- **Problem description**
Copy out the data word for word, without any of its pictures.
··· Listed entries
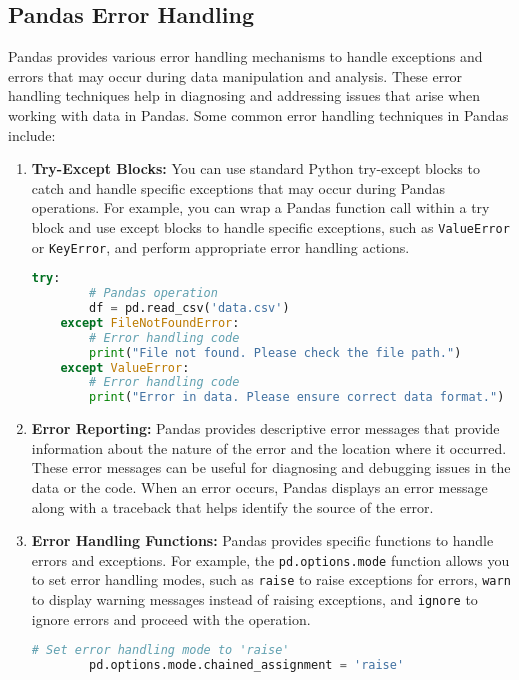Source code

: \subsection{Pandas Error Handling}

Pandas provides various error handling mechanisms to handle exceptions and errors that may occur during data manipulation and analysis. These error handling techniques help in diagnosing and addressing issues that arise when working with data in Pandas. Some common error handling techniques in Pandas include:

\begin{enumerate}
	\item \textbf{Try-Except Blocks:} You can use standard Python try-except blocks to catch and handle specific exceptions that may occur during Pandas operations. For example, you can wrap a Pandas function call within a try block and use except blocks to handle specific exceptions, such as \texttt{ValueError} or \texttt{KeyError}, and perform appropriate error handling actions.
	
	\begin{lstlisting}[language=Python]
	try:
		# Pandas operation
		df = pd.read_csv('data.csv')
	except FileNotFoundError:
		# Error handling code
		print("File not found. Please check the file path.")
	except ValueError:
		# Error handling code
		print("Error in data. Please ensure correct data format.")
	\end{lstlisting}
	
	\item \textbf{Error Reporting:} Pandas provides descriptive error messages that provide information about the nature of the error and the location where it occurred. These error messages can be useful for diagnosing and debugging issues in the data or the code. When an error occurs, Pandas displays an error message along with a traceback that helps identify the source of the error.
	
	\item \textbf{Error Handling Functions:} Pandas provides specific functions to handle errors and exceptions. For example, the \texttt{pd.options.mode} function allows you to set error handling modes, such as \texttt{raise} to raise exceptions for errors, \texttt{warn} to display warning messages instead of raising exceptions, and \texttt{ignore} to ignore errors and proceed with the operation.
	
	\begin{lstlisting}[language=Python]
		# Set error handling mode to 'raise'
		pd.options.mode.chained_assignment = 'raise'
		

\end{lstlisting}
\end{enumerate}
······
- **Written reply**
Source code

: \subsection{Pandas Error Handling}

Pandas provides various error handling mechanisms to handle exceptions and errors that may occur during data manipulation and analysis. These error handling techniques help in diagnosing and addressing issues that arise when working with data in Pandas. Some common error handling techniques in Pandas include:

\begin{enumerate}
	\item \textbf{Try-Except Blocks:} You can use standard Python try-except blocks to catch and handle specific exceptions that may occur during Pandas operations. For example, you can wrap a Pandas function call within a try block and use except blocks to handle specific exceptions, such as \texttt{ValueError} or \texttt{KeyError}, and perform appropriate error handling actions.
	
	\begin{lstlisting}[language=Python]
	try:
		# Pandas operation
		df = pd.read_csv('data.csv')
	except FileNotFoundError:
		# Error handling code
		print("File not found. Please check the file path.")
	except ValueError:
		# Error handling code
		print("Error in data. Please ensure correct data format.")
	\end{lstlisting}
	
	\item \textbf{Error Reporting:} Pandas provides descriptive error messages that provide information about the nature of the error and the location where it occurred. These error messages can be useful for diagnosing and debugging issues in the data or the code. When an error occurs, Pandas displays an error message along with a traceback that helps identify the source of the error.
	
	\item \textbf{Error Handling Functions:} Pandas provides specific functions to handle errors and exceptions. For example, the \texttt{pd.options.mode} function allows you to set error handling modes, such as \texttt{raise} to raise exceptions for errors, \texttt{warn} to display warning messages instead of raising exceptions, and \texttt{ignore} to ignore errors and proceed with the operation.
	
	\begin{lstlisting}[language=Python]
		# Set error handling mode to 'raise'
		pd.options.mode.chained_assignment = 'raise'
		

\end{lstlisting}
\end{enumerate}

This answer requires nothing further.